I’ve completed a few Installs now with CENTOs and thought I would share my experience with you.
I used Cent OS 4.1 and the Fedora Core Setup Guide.
However There are some minor changes to include Software Raid and I've made and a few security additions too that you may be interested in.
My First change is with the filesystem layout.
I Recommend some thing like.
the rest as /var/www
Boot will hardly ever fill up but a 100mb will always ensure you have enough space incase you update a lot of kernels.
Root can be fairly small here, because ideally this box is not going to change very often, apart from upgrades.
I keep /home separate since this system is going to used for ISPconfig and apart from 1 or 2 system accounts it will not need alot of space.
/tmp an important one to keep separate from root as this will help prevent against denial of service attacks.
/var again separate from /var/www where we are going to store our web sites and user files also suexec is complied to use this it.
swap is whatever you need in my case 512mb is enough.
During the installation I also used Software Raid – Here’s my Raid configuration.
Primary Master = hda
Secondary Master = hdc
CD-Rom = hdd.
Create the RAID devices during the installation, once installation is completed you will need to do some safe guards to protect against disk failure.
You need to do this for both disks.
Firstly need to backup the disk's MBR, and basic partition table.
dd if=/dev/hda of=hda.mbr bs=512 count=1
dd if=/dev/hdc of=hdc.mbr bs=512 count=1
Second - backup the disks partition table (including the extended information).
sfdisk -d /dev/hda > hda.sfd
sfdisk -d /dev/hdc > hdc.sfd
If you have a failed disk and it has been replaced, lets assume it was hda.
Restore the MBR.
dd if=hda.mbr of=/dev/hda bs=512 count=1
Restore the Extended Partition information as well.
sfdisk -O change.log /dev/hda <hda.sfd
Check that the partition table is loaded
fdisk -l /dev/hda
Restart the Mirror sync process.
raidhotadd /dev/md? /dev/hda
to see the progress of the mirroring - watch -n1 cat /proc/mdstat
Also to note that I'm using LILO - this seams to be installed on both disks, but grub only gets install on the primary disk. If you loose the primary disk - you cannot boot, but you can still boot if you loose the secondary disk. With lilo either disk can be lost and the system boots without problem.
Follow the Guide but on page 3 you need to use yum instead of apt. I also use Dag Wieers as well, see (http://dag.wieers.com/home-made/apt/
) you will need to add his Redhat Enterprise Repository. You will also need to import his GPG key.
Make sure you do a complete system update to ensure you have the latest versions and plug any security holes.
Ok Now when you edit the /etc/fstab also add these :
Add nosuid,noexec to your /tmp entry for example mine looks like this. I also added quota’s to /home as well.
The nosuid and noexec stop any program from being executable in tmp and prevent suid.

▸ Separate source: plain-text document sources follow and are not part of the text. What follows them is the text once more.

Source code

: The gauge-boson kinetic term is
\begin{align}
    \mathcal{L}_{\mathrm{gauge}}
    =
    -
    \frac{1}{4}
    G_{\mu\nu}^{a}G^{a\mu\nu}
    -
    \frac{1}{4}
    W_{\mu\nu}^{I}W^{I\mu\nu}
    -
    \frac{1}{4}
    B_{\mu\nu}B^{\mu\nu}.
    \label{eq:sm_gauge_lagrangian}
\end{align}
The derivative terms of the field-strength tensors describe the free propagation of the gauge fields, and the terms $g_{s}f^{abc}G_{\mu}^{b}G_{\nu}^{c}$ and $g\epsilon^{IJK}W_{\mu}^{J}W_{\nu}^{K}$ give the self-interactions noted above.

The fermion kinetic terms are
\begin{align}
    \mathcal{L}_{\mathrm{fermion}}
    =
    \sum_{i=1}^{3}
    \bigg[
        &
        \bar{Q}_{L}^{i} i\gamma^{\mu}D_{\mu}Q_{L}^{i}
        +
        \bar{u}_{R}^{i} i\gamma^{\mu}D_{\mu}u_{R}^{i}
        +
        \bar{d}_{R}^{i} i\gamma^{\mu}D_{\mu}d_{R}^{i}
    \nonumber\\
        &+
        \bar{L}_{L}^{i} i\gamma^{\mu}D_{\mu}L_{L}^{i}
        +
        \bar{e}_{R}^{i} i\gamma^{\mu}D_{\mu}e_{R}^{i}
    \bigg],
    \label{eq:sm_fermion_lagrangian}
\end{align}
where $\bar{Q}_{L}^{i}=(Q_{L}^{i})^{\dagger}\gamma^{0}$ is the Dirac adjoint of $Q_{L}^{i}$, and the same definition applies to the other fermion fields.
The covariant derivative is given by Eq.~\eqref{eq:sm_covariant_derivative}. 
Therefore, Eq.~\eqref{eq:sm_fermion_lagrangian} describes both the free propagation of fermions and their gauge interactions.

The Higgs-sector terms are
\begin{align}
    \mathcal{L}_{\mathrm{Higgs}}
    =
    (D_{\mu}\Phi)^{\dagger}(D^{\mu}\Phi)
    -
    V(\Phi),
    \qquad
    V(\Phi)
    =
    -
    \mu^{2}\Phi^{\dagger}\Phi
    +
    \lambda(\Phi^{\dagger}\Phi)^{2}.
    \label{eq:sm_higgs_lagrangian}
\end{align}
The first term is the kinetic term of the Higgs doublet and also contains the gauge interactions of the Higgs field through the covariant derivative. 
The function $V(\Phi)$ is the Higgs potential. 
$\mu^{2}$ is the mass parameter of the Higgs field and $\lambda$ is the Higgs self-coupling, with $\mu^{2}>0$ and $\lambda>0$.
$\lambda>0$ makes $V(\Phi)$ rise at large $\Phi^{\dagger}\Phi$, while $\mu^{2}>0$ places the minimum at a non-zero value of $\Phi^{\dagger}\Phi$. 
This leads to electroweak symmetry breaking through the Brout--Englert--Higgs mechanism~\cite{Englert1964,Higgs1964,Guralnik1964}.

/dev/md3 /home ext3 defaults,usrquota,grpquota 1 2
/dev/md4 /tmp ext3 defaults,nosuid,noexec 1 2
Follow the reaming steps in the Fedora Guide.
Also centos ships with dovecot, this seams to work fine out of the box, however if you want to provide imap services you will need to edit its config file.
Theses also quite a lot we can remove as well to help make the server more secure. The less there is on the system that we need the better, by removing everything we don’t need we hopefully remove any security problems that might come up in the future or take away tools a hacker might use. If you find you might need some thing you can always install it later.
Remove power manager and its agents – we don’t want the system sleeping on us. (also disable it in the bios too)
Yum remove apmd acpid
yum remove samba-client system-config-samba samba-common samba
yum remove finger
remove cups printing service
yum remove cups
remove isdn tools.
yum remove isdn4k-utils
stop netplugd if you don’t need it. (chkconfig –level 12345 netplugd off)
remove ypbind (nis client/server)
yum remove ypbind
Remove Squid proxy server.
yum remove squid
yum remove autofs
Remove Network File System.
yum remove nfs-utils system-config-nfs
yum remove tux
If you not using RAID remove these.
yum remove mdadm
Remove Infra Red Tools.
yum remove irda-utils
yum remove pcmcia-cs
Remove RPC services.
Yum remove portmap
Remove Kernel Netdump
Yum remove netdump
Ok now for harding the system. I would recommend the following
Tripwire – Install Tripwire and configure for your system
Chkrootkit – Install and configure to run In cron make sure you get a copy of the report from the cronjob (ensure you get the system mail)
rkhunter - does the same job as chkrootkit (looks for root kits)
Process accounting – Ensure your watching how much each users using CPU time, - good indicator if the cpu is too high that either there’s a run away process or something more of a problem like a password cracker. Also It can check for missing time entires in the wtmp files.
Log rotation – Keep lots of logs and email yourself your old log files.
Missing Zlib – Zlib is missing from the centos build, you can install it yourself as an rpm (from dag) or compile from source.
Install ISP config.
Remove Compiler Tools - remove gcc gcc-++ after installation, this will stop any body trying to compile their own tools etc.
Complete Tripwire install – create custom policy once your have installed Ispconfig.
I would be really Interested in hearing about anything any one else has done to help secure their system or know of any more packages that can be removed to keep the system as basic as possible.